• [DIRECTIONS FOR THIS TASK]: Among the entries below, find the lines with the word "Souza" and return them.

#### RECORDED INFORMATION

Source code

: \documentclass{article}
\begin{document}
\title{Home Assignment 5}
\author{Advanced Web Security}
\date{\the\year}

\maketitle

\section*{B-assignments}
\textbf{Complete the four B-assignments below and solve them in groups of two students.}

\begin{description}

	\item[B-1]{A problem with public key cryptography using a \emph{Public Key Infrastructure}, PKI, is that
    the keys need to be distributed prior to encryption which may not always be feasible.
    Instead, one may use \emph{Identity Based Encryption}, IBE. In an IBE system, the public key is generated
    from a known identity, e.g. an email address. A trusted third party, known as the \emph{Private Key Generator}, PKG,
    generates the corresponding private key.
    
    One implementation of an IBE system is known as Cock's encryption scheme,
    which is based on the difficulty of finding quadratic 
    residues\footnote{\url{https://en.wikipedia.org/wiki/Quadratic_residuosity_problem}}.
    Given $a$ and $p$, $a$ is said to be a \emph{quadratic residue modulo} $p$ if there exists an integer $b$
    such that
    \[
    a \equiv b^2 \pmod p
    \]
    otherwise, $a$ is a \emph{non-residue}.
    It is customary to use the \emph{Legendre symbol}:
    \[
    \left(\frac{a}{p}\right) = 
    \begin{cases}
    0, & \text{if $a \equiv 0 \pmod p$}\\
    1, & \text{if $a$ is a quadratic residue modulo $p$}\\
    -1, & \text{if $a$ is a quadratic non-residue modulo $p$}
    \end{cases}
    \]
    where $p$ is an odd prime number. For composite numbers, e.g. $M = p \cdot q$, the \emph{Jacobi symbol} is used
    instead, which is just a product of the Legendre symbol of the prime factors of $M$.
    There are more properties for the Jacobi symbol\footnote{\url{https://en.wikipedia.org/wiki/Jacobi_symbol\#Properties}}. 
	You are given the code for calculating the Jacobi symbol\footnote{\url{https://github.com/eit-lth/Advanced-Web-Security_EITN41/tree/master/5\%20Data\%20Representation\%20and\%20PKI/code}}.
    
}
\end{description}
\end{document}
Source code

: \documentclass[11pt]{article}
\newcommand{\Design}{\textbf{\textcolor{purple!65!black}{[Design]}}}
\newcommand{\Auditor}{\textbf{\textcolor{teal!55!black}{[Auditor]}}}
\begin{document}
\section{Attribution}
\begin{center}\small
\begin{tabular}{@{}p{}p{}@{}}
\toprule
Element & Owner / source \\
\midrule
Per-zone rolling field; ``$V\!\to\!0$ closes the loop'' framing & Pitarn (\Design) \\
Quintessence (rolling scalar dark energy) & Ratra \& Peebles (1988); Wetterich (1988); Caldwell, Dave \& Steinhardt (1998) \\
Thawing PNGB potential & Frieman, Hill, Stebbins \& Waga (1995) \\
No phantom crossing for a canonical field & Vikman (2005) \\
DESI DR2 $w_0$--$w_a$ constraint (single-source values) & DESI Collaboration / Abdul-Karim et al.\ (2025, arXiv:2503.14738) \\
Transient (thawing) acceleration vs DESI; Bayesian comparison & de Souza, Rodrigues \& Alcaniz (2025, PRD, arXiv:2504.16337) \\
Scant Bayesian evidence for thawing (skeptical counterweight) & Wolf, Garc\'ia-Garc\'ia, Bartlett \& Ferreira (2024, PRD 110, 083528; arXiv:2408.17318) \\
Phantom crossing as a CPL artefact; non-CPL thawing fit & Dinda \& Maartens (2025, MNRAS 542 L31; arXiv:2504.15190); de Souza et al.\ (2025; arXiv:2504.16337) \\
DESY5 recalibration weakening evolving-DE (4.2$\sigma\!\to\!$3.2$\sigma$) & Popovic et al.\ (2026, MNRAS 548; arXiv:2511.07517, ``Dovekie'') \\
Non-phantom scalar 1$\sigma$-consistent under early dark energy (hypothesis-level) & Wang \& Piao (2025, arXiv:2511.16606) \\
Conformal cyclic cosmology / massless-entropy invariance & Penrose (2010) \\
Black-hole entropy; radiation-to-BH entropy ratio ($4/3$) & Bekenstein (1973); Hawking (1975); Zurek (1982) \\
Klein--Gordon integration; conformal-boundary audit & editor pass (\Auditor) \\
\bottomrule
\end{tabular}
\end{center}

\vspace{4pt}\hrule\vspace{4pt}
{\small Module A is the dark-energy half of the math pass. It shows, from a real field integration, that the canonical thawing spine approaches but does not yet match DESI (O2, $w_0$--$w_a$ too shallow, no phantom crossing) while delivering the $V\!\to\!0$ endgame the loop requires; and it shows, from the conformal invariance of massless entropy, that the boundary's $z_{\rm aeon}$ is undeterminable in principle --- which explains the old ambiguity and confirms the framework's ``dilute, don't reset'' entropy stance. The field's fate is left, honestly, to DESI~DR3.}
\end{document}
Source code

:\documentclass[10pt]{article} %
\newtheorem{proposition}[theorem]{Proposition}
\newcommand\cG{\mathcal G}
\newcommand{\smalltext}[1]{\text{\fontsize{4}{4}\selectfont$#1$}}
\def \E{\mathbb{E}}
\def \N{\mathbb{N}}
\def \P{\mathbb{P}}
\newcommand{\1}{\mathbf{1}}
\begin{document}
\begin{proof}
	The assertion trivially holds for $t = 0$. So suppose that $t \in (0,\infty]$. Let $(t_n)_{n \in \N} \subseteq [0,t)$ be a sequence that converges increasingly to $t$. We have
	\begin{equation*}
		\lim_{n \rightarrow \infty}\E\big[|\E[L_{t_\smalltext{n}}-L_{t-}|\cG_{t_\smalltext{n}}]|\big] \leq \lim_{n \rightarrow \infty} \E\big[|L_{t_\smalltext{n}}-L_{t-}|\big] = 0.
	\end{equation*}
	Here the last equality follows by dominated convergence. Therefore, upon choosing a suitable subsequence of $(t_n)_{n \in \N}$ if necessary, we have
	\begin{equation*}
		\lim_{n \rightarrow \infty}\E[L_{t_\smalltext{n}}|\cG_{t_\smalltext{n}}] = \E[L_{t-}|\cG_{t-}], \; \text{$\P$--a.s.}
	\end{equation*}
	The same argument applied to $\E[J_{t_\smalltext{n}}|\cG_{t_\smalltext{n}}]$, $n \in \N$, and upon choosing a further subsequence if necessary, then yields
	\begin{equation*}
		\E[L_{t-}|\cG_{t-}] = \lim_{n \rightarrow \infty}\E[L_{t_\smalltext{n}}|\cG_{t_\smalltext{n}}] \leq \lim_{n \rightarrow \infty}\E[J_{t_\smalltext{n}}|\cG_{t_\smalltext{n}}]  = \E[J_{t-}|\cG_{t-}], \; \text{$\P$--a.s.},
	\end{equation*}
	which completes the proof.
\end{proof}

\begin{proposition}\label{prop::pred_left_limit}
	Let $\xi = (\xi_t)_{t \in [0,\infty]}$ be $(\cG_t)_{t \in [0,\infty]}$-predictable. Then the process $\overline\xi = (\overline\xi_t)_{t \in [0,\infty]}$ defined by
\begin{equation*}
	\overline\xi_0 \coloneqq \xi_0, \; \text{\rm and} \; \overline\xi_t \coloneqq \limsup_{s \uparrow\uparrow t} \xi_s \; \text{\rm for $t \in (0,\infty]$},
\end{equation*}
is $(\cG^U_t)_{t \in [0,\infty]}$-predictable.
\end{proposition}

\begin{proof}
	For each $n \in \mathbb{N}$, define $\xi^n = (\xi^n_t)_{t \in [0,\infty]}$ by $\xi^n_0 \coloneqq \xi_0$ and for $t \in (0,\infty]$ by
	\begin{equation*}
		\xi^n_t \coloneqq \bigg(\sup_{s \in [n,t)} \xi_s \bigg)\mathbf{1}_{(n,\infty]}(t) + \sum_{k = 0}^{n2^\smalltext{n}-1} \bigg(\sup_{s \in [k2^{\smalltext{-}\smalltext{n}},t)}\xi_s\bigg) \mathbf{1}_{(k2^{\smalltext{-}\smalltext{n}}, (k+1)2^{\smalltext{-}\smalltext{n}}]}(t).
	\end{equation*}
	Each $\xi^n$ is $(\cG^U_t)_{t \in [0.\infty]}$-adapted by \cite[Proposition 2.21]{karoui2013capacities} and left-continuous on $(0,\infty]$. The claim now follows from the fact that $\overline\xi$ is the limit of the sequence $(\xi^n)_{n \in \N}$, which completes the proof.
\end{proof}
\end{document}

########

• [TASK RESPONSE]:
Transient (thawing) acceleration vs DESI; Bayesian comparison & de Souza, Rodrigues \& Alcaniz (2025, PRD, arXiv:2504.16337) \\
Phantom crossing as a CPL artefact; non-CPL thawing fit & Dinda \& Maartens (2025, MNRAS 542 L31; arXiv:2504.15190); de Souza et al.\ (2025; arXiv:2504.16337) \\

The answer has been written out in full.